I was thinking the other day that maybe its weird that I don't really talk about a person who had an immense impact on my life. And I don't just mean in this blog, I mean in general, I just don't really talk about my Nana. She is my mother's mother and she is who I truly consider my mom because she made me who I am today. My mother and uncle and aunt had a big impact (some more than others) as well but she is why I am who I am today. She really was amazing. She died in 2001, my senior year in college. I actually did not finish my spring semester of school because she knew she was dying and she wanted me with her. As much as she brought me comfort, I guess I brought her comfort as well. I dream of her every so often and I believe my boys have seen her because kids have a special sense that we lose as adults. My older son has said that he had a dream about his Grandma and that she had blue eyes (my Nana's eyes appeared to be blue because she was blind) and curly hair (my Nana liked perms. Lol!). She just had a way of making you feel like you were the most important person in the world when you were talking to her. She was the best storyteller. She was so loving. My hope is to love my boys and the people around me the way that she loved.

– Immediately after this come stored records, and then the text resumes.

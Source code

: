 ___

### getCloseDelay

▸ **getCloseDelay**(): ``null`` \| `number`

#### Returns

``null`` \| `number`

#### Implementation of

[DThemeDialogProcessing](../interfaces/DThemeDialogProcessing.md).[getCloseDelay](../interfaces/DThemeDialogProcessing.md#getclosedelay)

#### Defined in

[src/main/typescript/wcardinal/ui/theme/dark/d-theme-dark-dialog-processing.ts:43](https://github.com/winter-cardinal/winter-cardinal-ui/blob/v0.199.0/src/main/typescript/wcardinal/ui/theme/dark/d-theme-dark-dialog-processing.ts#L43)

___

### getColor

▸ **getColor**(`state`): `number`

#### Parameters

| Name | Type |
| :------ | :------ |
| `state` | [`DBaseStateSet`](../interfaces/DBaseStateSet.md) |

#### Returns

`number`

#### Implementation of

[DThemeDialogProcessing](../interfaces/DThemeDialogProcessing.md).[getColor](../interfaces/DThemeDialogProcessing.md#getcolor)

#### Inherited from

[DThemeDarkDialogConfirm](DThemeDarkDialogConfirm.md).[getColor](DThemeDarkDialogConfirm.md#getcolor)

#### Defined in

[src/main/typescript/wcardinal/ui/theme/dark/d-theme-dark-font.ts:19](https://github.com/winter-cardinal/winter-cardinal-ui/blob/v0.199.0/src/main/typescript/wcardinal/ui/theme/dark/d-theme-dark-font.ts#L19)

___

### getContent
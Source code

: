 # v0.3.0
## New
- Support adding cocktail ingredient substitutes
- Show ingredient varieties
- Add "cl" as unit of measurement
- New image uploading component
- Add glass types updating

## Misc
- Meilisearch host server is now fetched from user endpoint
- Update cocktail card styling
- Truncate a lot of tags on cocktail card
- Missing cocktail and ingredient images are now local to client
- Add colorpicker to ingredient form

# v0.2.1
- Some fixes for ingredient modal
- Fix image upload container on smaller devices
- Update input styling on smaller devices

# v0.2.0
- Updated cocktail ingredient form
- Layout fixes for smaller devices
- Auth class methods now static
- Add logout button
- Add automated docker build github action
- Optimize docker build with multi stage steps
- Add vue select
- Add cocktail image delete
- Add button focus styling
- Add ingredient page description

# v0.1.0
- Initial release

Anyway, I was thinking about my Nana recently because I think that she would be so proud that I have decided to become a doctor despite the fact that I have little people because, even though she never said it, I think she always wished she had taken the opportunity she had to go to college and get her degree after she got divorced from my grandpa. I think that she would be proud that even though I'm a little scared, I'm still doing it. I think that I have also been thinking about her because I miss having that support that is without condition and doesn't play the tit-for-tat game that other people in my life play. I miss having that mother figure in my life. As a woman, you want a mother to go to at times because she understands things that other people don't and she has wisdom to share that can be life altering. I think that I miss her more now that I'm a mommy than I did when she first died. She always just got me.
The only jewelry I wear are 2 rings. One is my wedding ring and the other is a ring with footprints on it that I got in Santa Fe in 1999 on my way to West Texas A&M to play basketball and go to school. My Nana got a matching ring. When she died I placed her ring in the coffin. I guess, in a way, that is my way of talking about her in a non-verbal way. It's my way of carrying a piece of her with me all the time. I love you Nana.